I frequently get questions along these lines: “If we pay someone a commission to make introductions to investors, that’s okay, right? I mean, people do it all the time.”
Then we get into discussions about broker-dealer vs. finder and the requirements for a finder under the Texas statutes. However, if someone is getting paid a commission for introductions to investors, you can bet he or she is acting as broker and better have a license.
Another unregistered broker-dealer case came down from the SEC last month. In this case, an investment fund retained Stephens as a “consultant” to find potential investors. Stephens had not been registered with the SEC in any capacity since he was barred from association with investment advisers since 2002. However, due to connections with the fund and a long history in the industry, he still had contacts with potential investors.

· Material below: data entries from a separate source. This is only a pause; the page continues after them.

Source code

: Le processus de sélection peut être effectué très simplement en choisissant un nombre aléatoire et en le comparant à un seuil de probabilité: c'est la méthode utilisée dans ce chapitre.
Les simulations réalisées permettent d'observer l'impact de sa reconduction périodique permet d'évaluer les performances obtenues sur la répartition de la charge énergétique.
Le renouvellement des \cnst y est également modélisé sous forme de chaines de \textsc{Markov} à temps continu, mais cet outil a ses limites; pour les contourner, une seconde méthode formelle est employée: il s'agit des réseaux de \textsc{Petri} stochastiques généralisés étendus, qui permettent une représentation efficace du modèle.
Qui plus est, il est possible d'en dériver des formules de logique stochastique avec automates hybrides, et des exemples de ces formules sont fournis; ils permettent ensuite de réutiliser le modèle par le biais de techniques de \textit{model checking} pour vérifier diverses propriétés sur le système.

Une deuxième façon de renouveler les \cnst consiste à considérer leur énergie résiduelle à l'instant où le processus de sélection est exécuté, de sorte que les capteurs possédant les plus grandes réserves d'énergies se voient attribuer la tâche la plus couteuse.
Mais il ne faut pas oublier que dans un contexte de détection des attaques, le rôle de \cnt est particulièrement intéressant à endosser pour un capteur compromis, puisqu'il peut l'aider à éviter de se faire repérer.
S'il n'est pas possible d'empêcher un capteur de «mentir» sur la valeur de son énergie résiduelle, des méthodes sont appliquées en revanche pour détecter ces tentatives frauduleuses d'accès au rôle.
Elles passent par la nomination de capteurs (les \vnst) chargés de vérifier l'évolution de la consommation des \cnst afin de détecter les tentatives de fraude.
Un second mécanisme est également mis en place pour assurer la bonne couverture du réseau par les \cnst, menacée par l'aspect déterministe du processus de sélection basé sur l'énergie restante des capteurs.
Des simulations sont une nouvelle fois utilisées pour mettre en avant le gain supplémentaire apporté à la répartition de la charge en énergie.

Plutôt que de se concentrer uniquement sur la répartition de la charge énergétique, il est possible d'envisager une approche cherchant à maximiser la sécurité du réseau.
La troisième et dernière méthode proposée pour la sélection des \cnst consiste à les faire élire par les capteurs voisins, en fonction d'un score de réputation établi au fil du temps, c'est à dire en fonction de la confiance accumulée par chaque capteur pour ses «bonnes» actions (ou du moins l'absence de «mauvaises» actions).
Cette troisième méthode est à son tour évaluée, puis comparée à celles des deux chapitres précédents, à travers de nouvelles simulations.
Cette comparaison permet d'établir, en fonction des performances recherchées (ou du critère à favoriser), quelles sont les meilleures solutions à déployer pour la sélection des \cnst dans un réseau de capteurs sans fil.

Stephens’ consulting arrangement entitled him to a percentage of all capital commitments from investors he introduced, which was revised for other introductions. He earned about $3.8 million on commitments of $569 million, which is not too shabby. He was also involved significantly in the investor solicitation process and provided services way beyond the “finder” function.
Fines, industry suspensions and cease-and-desist orders were delivered to the fund and the principals of the fund, proving that someone else’s improper conduct can hurt the issuer and the individuals involved (another thing I hear: “If it is a problem, it isn’t my problem, right?” Wrong.). Although the facts of the case seem egregious, most situations seem to be closer calls. However, the results are usually the same, and calling someone a “consultant” (a frequent suggestion) does not change the analysis.
For $3.8 million (or even a lot less), just get licensed or hire someone who is.